By Brett Wood, CAPP, PE
I WAS IN GRAD SCHOOL AT THE TURN OF THE CENTURY, learning my trade in transportation planning, which would eventually fall headlong into parking planning. I remember one class in which my graduate research professor spoke about transportation trends. The discussion specifically focused on how for the entirety of the modern life of the automobile the number of vehicle miles traveled (VMT) grew steadily.
Yes, there were small declines during the gas shortages in the 1970s and recessions in the 1980s, but the auto industry always recovered and the average user continued to drive more and more. My professor said that while this trend was interesting, we almost certainly would see some disruption in our lifetime that ended or reversed this steady climb in driving.
For many of the thought leaders in the transportation industry, that disruption was the Great Recession. Gas price increases, pay stagnation, and massive disruption to our financial well-being seemed to be the catalyst that would reverse the driving trend. This theory was called Peak Car—the plateauing and eventual reduction in miles traveled, auto reliance, land disruption, and pollution the automobile has borne for the last 100 years. And for some time, they were right. From 2007 to 2012, the annual VMT in the U.S. slowly decreased. The average annual miles driven per capita dropped below 10,000 miles per person for the first time since the turn of the century. It seemed that Peak Car had occurred, and people were changing course.
Changing Our Ways?
Then, in 2012 something shifted. VMT started to escalate, while auto sales returned to pre-recession levels and are steadily climbing. All of this came at a time when teenagers and young professionals began to delay or decline the decision to get a driver’s license (since the mid 1980s, the rate of 16-year-olds getting driver’s licenses has dropped almost 50 percent), and a greater number of professionals started to live in urban areas that support a less car-dependent lifestyle. The diverging courses were perplexing.
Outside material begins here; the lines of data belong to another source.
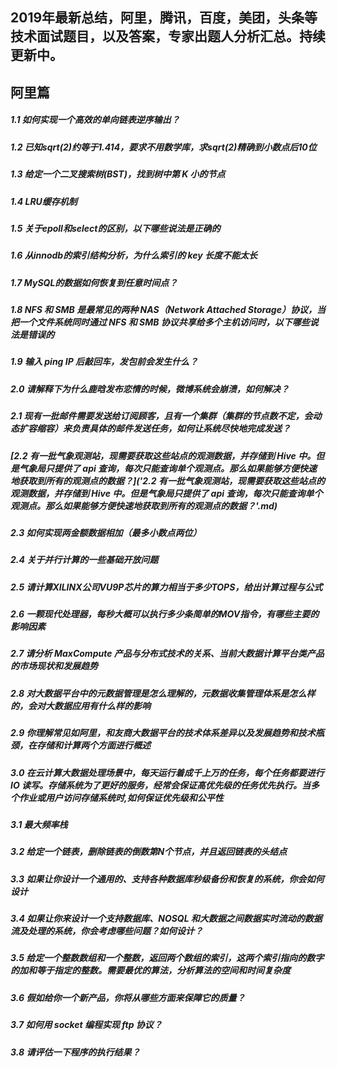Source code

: 
## 2019年最新总结，阿里，腾讯，百度，美团，头条等技术面试题目，以及答案，专家出题人分析汇总。持续更新中。

## 阿里篇

##### 1.1 如何实现一个高效的单向链表逆序输出？

##### 1.2 已知sqrt(2)约等于1.414，要求不用数学库，求sqrt(2)精确到小数点后10位

##### 1.3 给定一个二叉搜索树(BST)，找到树中第 K 小的节点

##### 1.4 LRU缓存机制

##### 1.5 关于epoll和select的区别，以下哪些说法是正确的

##### 1.6 从innodb的索引结构分析，为什么索引的 key 长度不能太长

##### 1.7 MySQL的数据如何恢复到任意时间点？

##### 1.8 NFS 和 SMB 是最常见的两种 NAS（Network Attached Storage）协议，当把一个文件系统同时通过 NFS 和 SMB 协议共享给多个主机访问时，以下哪些说法是错误的

##### 1.9 输入 ping IP 后敲回车，发包前会发生什么？

##### 2.0 请解释下为什么鹿晗发布恋情的时候，微博系统会崩溃，如何解决？

##### 2.1 现有一批邮件需要发送给订阅顾客，且有一个集群（集群的节点数不定，会动态扩容缩容）来负责具体的邮件发送任务，如何让系统尽快地完成发送？

##### [2.2 有一批气象观测站，现需要获取这些站点的观测数据，并存储到 Hive 中。但是气象局只提供了 api 查询，每次只能查询单个观测点。那么如果能够方便快速地获取到所有的观测点的数据？]('2.2 有一批气象观测站，现需要获取这些站点的观测数据，并存储到 Hive 中。但是气象局只提供了 api 查询，每次只能查询单个观测点。那么如果能够方便快速地获取到所有的观测点的数据？'.md)

##### 2.3 如何实现两金额数据相加（最多小数点两位）

##### 2.4 关于并行计算的一些基础开放问题

##### 2.5 请计算XILINX公司VU9P芯片的算力相当于多少TOPS，给出计算过程与公式

##### 2.6 一颗现代处理器，每秒大概可以执行多少条简单的MOV指令，有哪些主要的影响因素

##### 2.7 请分析 MaxCompute 产品与分布式技术的关系、当前大数据计算平台类产品的市场现状和发展趋势

##### 2.8 对大数据平台中的元数据管理是怎么理解的，元数据收集管理体系是怎么样的，会对大数据应用有什么样的影响

##### 2.9 你理解常见如阿里，和友商大数据平台的技术体系差异以及发展趋势和技术瓶颈，在存储和计算两个方面进行概述

##### 3.0 在云计算大数据处理场景中，每天运行着成千上万的任务，每个任务都要进行 IO 读写。存储系统为了更好的服务，经常会保证高优先级的任务优先执行。当多个作业或用户访问存储系统时,如何保证优先级和公平性

##### 3.1 最大频率栈

##### 3.2 给定一个链表，删除链表的倒数第N个节点，并且返回链表的头结点

##### 3.3 如果让你设计一个通用的、支持各种数据库秒级备份和恢复的系统，你会如何设计

##### 3.4 如果让你来设计一个支持数据库、NOSQL 和大数据之间数据实时流动的数据流及处理的系统，你会考虑哪些问题？如何设计？

##### 3.5 给定一个整数数组和一个整数，返回两个数组的索引，这两个索引指向的数字的加和等于指定的整数。需要最优的算法，分析算法的空间和时间复杂度

##### 3.6 假如给你一个新产品，你将从哪些方面来保障它的质量？

##### 3.7 如何用 socket 编程实现 ftp 协议？

##### 3.8 请评估一下程序的执行结果？
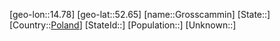 ﻿---
location: [52.65,14.78]
type: City
tags:
- geo/City


SpocWebEntityId: 30593
isDeleted: false
confidential: public

---
[geo-lon::14.78]
[geo-lat::52.65]
[name::Grosscammin]
[State::]
[Country::[Poland](geo/Continent/Europe/Poland.md)]
[StateId::]
[Population::]
[Unknown::]

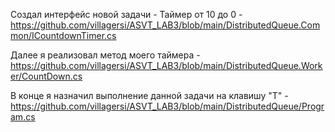 Создал интерфейс новой задачи - Таймер от 10 до 0 - https://github.com/villagersi/ASVT_LAB3/blob/main/DistributedQueue.Common/ICountdownTimer.cs

Далее я реализовал метод моего таймера - https://github.com/villagersi/ASVT_LAB3/blob/main/DistributedQueue.Worker/CountDown.cs

В конце я назначил выполнение данной задачи на клавишу "T" - https://github.com/villagersi/ASVT_LAB3/blob/main/DistributedQueue/Program.cs
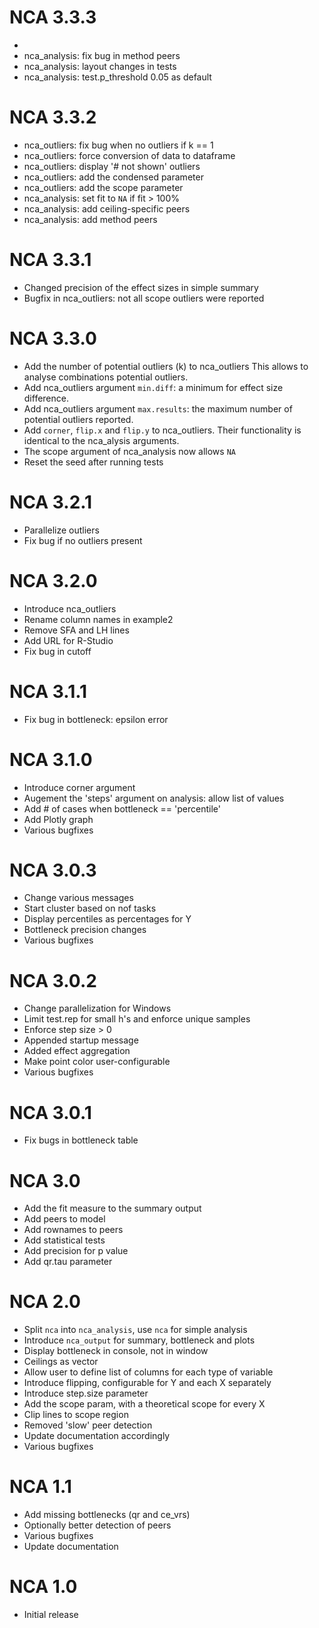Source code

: # NCA 3.3.3
- 
- nca_analysis: fix bug in method peers
- nca_analysis: layout changes in tests
- nca_analysis: test.p_threshold 0.05 as default   

# NCA 3.3.2

- nca_outliers: fix bug when no outliers if k == 1
- nca_outliers: force conversion of data to dataframe
- nca_outliers: display '# not shown' outliers
- nca_outliers: add the condensed parameter
- nca_outliers: add the scope parameter
- nca_analysis: set fit to `NA` if fit > 100%
- nca_analysis: add ceiling-specific peers
- nca_analysis: add method peers

# NCA 3.3.1

- Changed precision of the effect sizes in simple summary
- Bugfix in nca_outliers: not all scope outliers were reported

# NCA 3.3.0

- Add the number of potential outliers (k) to nca_outliers
  This allows to analyse combinations potential outliers.
- Add nca_outliers argument `min.diff`: a minimum for effect size difference.
- Add nca_outliers argument `max.results`: the maximum number of potential
  outliers reported.
- Add `corner`, `flip.x` and `flip.y` to nca_outliers.
  Their functionality is identical to the nca_alysis arguments.
- The scope argument of nca_analysis now allows `NA`
- Reset the seed after running tests

# NCA 3.2.1

- Parallelize outliers
- Fix bug if no outliers present

# NCA 3.2.0

- Introduce nca_outliers
- Rename column names in example2
- Remove SFA and LH lines
- Add URL for R-Studio
- Fix bug in cutoff

# NCA 3.1.1

- Fix bug in bottleneck: epsilon error

# NCA 3.1.0

- Introduce corner argument
- Augement the 'steps' argument on analysis: allow list of values
- Add # of cases when bottleneck == 'percentile'
- Add Plotly graph
- Various bugfixes

# NCA 3.0.3

- Change various messages
- Start cluster based on nof tasks
- Display percentiles as percentages for Y
- Bottleneck precision changes
- Various bugfixes

# NCA 3.0.2

- Change parallelization for Windows
- Limit test.rep for small h's and enforce unique samples
- Enforce step size > 0
- Appended startup message
- Added effect aggregation
- Make point color user-configurable
- Various bugfixes

# NCA 3.0.1

- Fix bugs in bottleneck table

# NCA 3.0

- Add the fit measure to the summary output
- Add peers to model
- Add rownames to peers
- Add statistical tests
- Add precision for p value
- Add qr.tau parameter

# NCA 2.0

- Split `nca` into `nca_analysis`, use `nca` for simple analysis
- Introduce `nca_output` for summary, bottleneck and plots
- Display bottleneck in console, not in window
- Ceilings as vector
- Allow user to define list of columns for each type of variable
- Introduce flipping, configurable for Y and each X separately
- Introduce step.size parameter
- Add the scope param, with a theoretical scope for every X
- Clip lines to scope region
- Removed 'slow' peer detection
- Update documentation accordingly
- Various bugfixes

# NCA 1.1

- Add missing bottlenecks (qr and ce_vrs)
- Optionally better detection of peers
- Various bugfixes
- Update documentation

# NCA 1.0

- Initial release
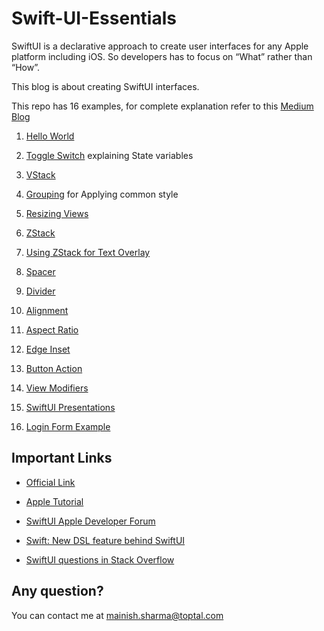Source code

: 
# Swift-UI-Essentials

SwiftUI is a declarative approach to create user interfaces for any Apple platform including iOS. So developers has to focus on “What” rather than “How”.

This blog is about creating SwiftUI interfaces.

This repo has 16 examples, for complete explanation refer to this [Medium Blog](https://medium.com/@mansha99/swift-ui-fundamentals-634df221295e)

1. [Hello World](https://github.com/mansha99/Swift-UI-Essentials/blob/master/SwiftUILayouts/Ex01HelloWorld.swift )

2. [Toggle Switch](https://github.com/mansha99/Swift-UI-Essentials/blob/master/SwiftUILayouts/Ex02ToggleSwitch.swift ) explaining State variables

3. [VStack](https://github.com/mansha99/Swift-UI-Essentials/blob/master/SwiftUILayouts/Ex03VStack.swift )

4. [Grouping](https://github.com/mansha99/Swift-UI-Essentials/blob/master/SwiftUILayouts/Ex04Group.swift ) for Applying common style

5. [Resizing Views](https://github.com/mansha99/Swift-UI-Essentials/blob/master/SwiftUILayouts/Ex05Resize.swift )

6. [ZStack](https://github.com/mansha99/Swift-UI-Essentials/blob/master/SwiftUILayouts/Ex06ZStack.swift )

7. [Using ZStack for Text Overlay](https://github.com/mansha99/Swift-UI-Essentials/blob/master/SwiftUILayouts/Ex07ZStackOverlay.swift )

8. [Spacer](https://github.com/mansha99/Swift-UI-Essentials/blob/master/SwiftUILayouts/Ex08Spacer.swift )

9. [Divider](https://github.com/mansha99/Swift-UI-Essentials/blob/master/SwiftUILayouts/Ex09Divider.swift )

10. [Alignment](https://github.com/mansha99/Swift-UI-Essentials/blob/master/SwiftUILayouts/Ex10Alignment.swift )

11. [Aspect Ratio](https://github.com/mansha99/Swift-UI-Essentials/blob/master/SwiftUILayouts/Ex11AspectRatio.swift )

12. [Edge Inset](https://github.com/mansha99/Swift-UI-Essentials/blob/master/SwiftUILayouts/Ex12EdgeInset.swift )

13. [Button Action](https://github.com/mansha99/Swift-UI-Essentials/blob/master/SwiftUILayouts/Ex13ButtonAction.swift )

14. [View Modifiers](https://github.com/mansha99/Swift-UI-Essentials/blob/master/SwiftUILayouts/Ex14ViewModifier.swift )

15. [SwiftUI Presentations](https://github.com/mansha99/Swift-UI-Essentials/blob/master/SwiftUILayouts/Ex15Presentation.swift )

16. [Login Form Example](https://github.com/mansha99/Swift-UI-Essentials/blob/master/SwiftUILayouts/Ex16LoginForm.swift )

## Important Links

+ [Official Link](https://developer.apple.com/xcode/swiftui/)

+ [Apple Tutorial](https://developer.apple.com/tutorials/swiftui/creating-and-combining-views)

+ [SwiftUI Apple Developer Forum](https://forums.developer.apple.com/thread/117260)

+ [Swift: New DSL feature behind SwiftUI](https://forums.swift.org/t/important-evolution-discussion-of-the-new-dsl-feature-behind-swiftui/25168)

+ [SwiftUI questions in Stack Overflow](https://stackoverflow.com/questions/tagged/swiftui)

## Any question?

You can contact me at <mainish.sharma@toptal.com>





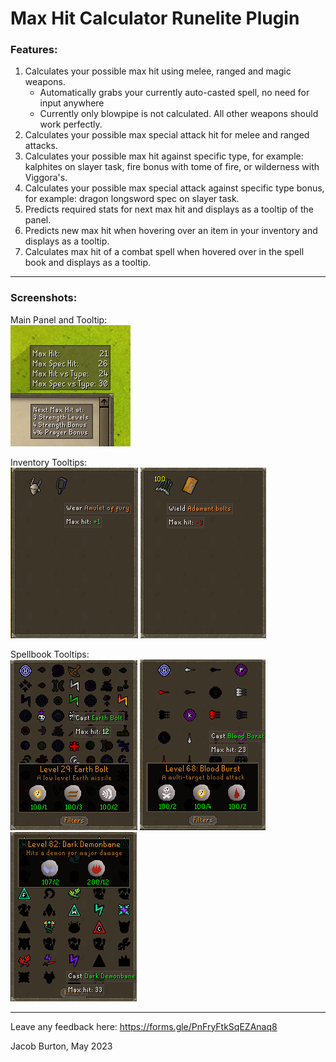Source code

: # Max Hit Calculator Runelite Plugin

### Features:
1. Calculates your possible max hit using melee, ranged and magic weapons.
   - Automatically grabs your currently auto-casted spell, no need for input anywhere
   - Currently only blowpipe is not calculated. All other weapons should work perfectly.
2. Calculates your possible max special attack hit for melee and ranged attacks.
3. Calculates your possible max hit against specific type, for example: kalphites on slayer task, fire bonus with tome of fire, or wilderness with Viggora's.
4. Calculates your possible max special attack against specific type bonus, for example: dragon longsword spec on slayer task.
5. Predicts required stats for next max hit and displays as a tooltip of the panel.
6. Predicts new max hit when hovering over an item in your inventory and displays as a tooltip.
7. Calculates max hit of a combat spell when hovered over in the spell book and displays as a tooltip.

<hr>

### Screenshots:
Main Panel and Tooltip: <br>
![Main Panel](/assets/melee_example.png) <br>

Inventory Tooltips: <br>
![Inventory Example 1](/assets/inventory_example1.png)
![Inventory Example 2](/assets/inventory_example2.png) <br>

Spellbook Tooltips: <br>
![Spellbook Example 1](/assets/spellbook_example1.png)
![Spellbook Example 2](/assets/spellbook_example2.png)
![Spellbook Example 3](/assets/spellbook_example3.png) <br>

<hr>

Leave any feedback here: https://forms.gle/PnFryFtkSqEZAnaq8 <br>

Jacob Burton, May 2023 <br>
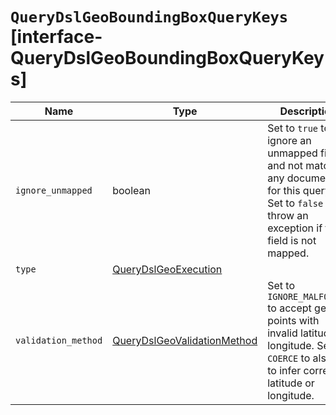 # `QueryDslGeoBoundingBoxQueryKeys` [interface-QueryDslGeoBoundingBoxQueryKeys]

| Name | Type | Description |
| - | - | - |
| `ignore_unmapped` | boolean | Set to `true` to ignore an unmapped field and not match any documents for this query. Set to `false` to throw an exception if the field is not mapped. |
| `type` | [QueryDslGeoExecution](./QueryDslGeoExecution.md) | &nbsp; |
| `validation_method` | [QueryDslGeoValidationMethod](./QueryDslGeoValidationMethod.md) | Set to `IGNORE_MALFORMED` to accept geo points with invalid latitude or longitude. Set to `COERCE` to also try to infer correct latitude or longitude. |
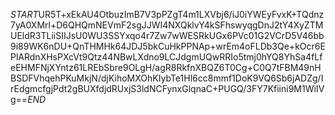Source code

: $START$UR5T+xEkAU4OtbuzImB7V3pPZgT4m1LXVbj6/iJ0iYWEyFvxK+TQdnz7yA0XMrl+D6QHQmNEVmF2sgJJWI4NXQklvY4kSFhswyqgDnJ2tY4XyZTMUEldR3TLiiSIIJsU0WU3SSYxqo4r7Zw7wWESRkUGx6PVc01G2VCrD5V46bb9i89WK6nDU+QnTHMHk64JDJ5bkCuHkPPNAp+wrEm4oFLDb3Qe+kOcr6EPlARdnXHsPXcVt9Qtz44NBwLXdno9LCJdgmUQwRRIo5tmj0hYQ8YhSa4fLfeEHMFNjXYntz61LREbSbre9OLgH/agR8RkfnXBQZ6T0Cg+C0Q7tFBM49nHBSDFVhqehPKuMkjN/djKihoMXOhKIybTe1Hl6cc8mmf1DoK9VQ6Sb6jADZg/IrEdgmcfgjPdt2gBUXfdjdRUxjS3ldNCFynxGlqnaC+PUGQ/3FY7Kfiini9M1WiIVg==$END$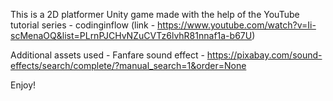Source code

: This is a 2D platformer Unity game made with the help of the YouTube tutorial series - codinginflow (link - https://www.youtube.com/watch?v=Ii-scMenaOQ&list=PLrnPJCHvNZuCVTz6lvhR81nnaf1a-b67U)

Additional assets used - Fanfare sound effect - https://pixabay.com/sound-effects/search/complete/?manual_search=1&order=None

Enjoy!
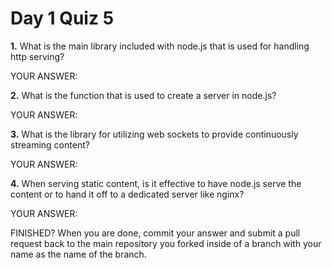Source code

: # Day 1 Quiz 5

**1.** What is the main library included with node.js that is used for handling http serving?

YOUR ANSWER:

**2.** What is the function that is used to create a server in node.js?

YOUR ANSWER:

**3.** What is the library for utilizing web sockets to provide continuously streaming content?

YOUR ANSWER:

**4.** When serving static content, is it effective to have node.js serve the content or to hand it off to a dedicated server like nginx?

YOUR ANSWER:

FINISHED? When you are done, commit your answer and submit a pull request back to the main repository you forked inside of a branch with your name as the name of the branch.
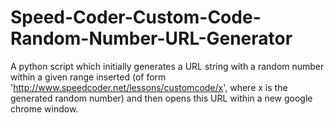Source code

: # Speed-Coder-Custom-Code-Random-Number-URL-Generator

A python script which initially generates a URL string with a random number within a given range inserted (of form 'http://www.speedcoder.net/lessons/customcode/x', where x is the generated random number) and then opens this URL within a new google chrome window.
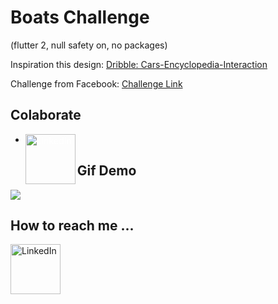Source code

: # Boats Challenge

(flutter 2, null safety on, no packages)

Inspiration this design:
[Dribble: Cars-Encyclopedia-Interaction](https://dribbble.com/shots/5845145-Cars-Encyclopedia-Interaction)

Challenge from Facebook:
[Challenge Link](https://www.facebook.com/groups/flutter.dart.spanish/permalink/3916770818405574/)

## Colaborate
- [<img style="color:white;" align="left" alt="LinkedIn" width="80" src="https://github.com/appcraftstudio/buymeacoffee/raw/master/Images/snapshot-bmc-button.png" />]( https://www.buymeacoffee.com/juancastorino)



## Gif Demo

<img src="assets/FinalResulsBoatChallenge.gif"></img>
## How to reach me ...
[<img align="left" alt="LinkedIn" width="80" src="https://github.com/melanieshi0120/melanieshi0120/blob/master/linkedin.ico" />]( https://linkedin.com/in/juan-castorino)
This begs a not-so-simple question—are we changing our ways or are we reverting to our historical patterns? A few thoughts might provide context to the actual answer:
- Coming out of the Great Recession, the rate of millennials owning an automobile was relatively low. This makes sense given the financial situation for college graduates entering the workforce. But as their financial situation improves and they start families, it becomes more reasonable to accept that they might own an automobile, even if it is not their only form of transportation.
- The U.S. population continues to increase. Even though the pace of our growth is at an all-time low, we are still growing. And while most of our population is moving toward urban centers, the net effects of growth with migration continue to push increases in rural areas that may not have the infrastructure to support a non-automotive lifestyle.
- The popularity of transportation network companies (TNCs) and the ride-share model has created a new wave of single-occupant vehicles that are moving between paying trips, creating more and more miles traveled.
The combination of these three elements paints a clearer picture of the change we are seeing. While annual VMT has seen a sharp increase in recent years, that per capita VMT value is increasing at a much slower rate. More people are on the road for professional-driving related trips, but fewer miles are traveled per person because we have more options to rely on.
Getting to Peak Car
Therein lies the opportunity to truly reach a level of Peak Car defined by those thought leaders (and my professor). Given the proliferation of mobility options in the industry today, we have a distinct opportunity to shape a future that experiences Peak Car. A few examples:
- Better driving and parking policies to motivate behavioral change such as congestion pricing, demand-based parking pricing, fringe park-and-ride to reduce vehicular access into urban centers, and better information to find parking to reduce miles related to cruising.
- Providing better options for daily decision-making can help people in urban and urban fringe areas to intelligently choose the cheapest, fastest, and most sustainable option for commuting every day. Data sharing, navigation engines, and user-choice applications can stimulate a much smarter transportation system.
- Better integration of connected vehicles and transportation systems and the upcoming proliferation of autonomous vehicles can help reduce redundant trips and support more efficient use of TNCs.
- Implementing micro-mobility options that help connect first- and last-mile options and make transit trips a more reasonable and feasible solution for travelers.
As professionals in this industry, we have the ability to manage and shape these practices to support a more efficient and multifaceted future. The time is now for the parking and mobility industry to take the reins and begin to shape the future of our industry and the world around it.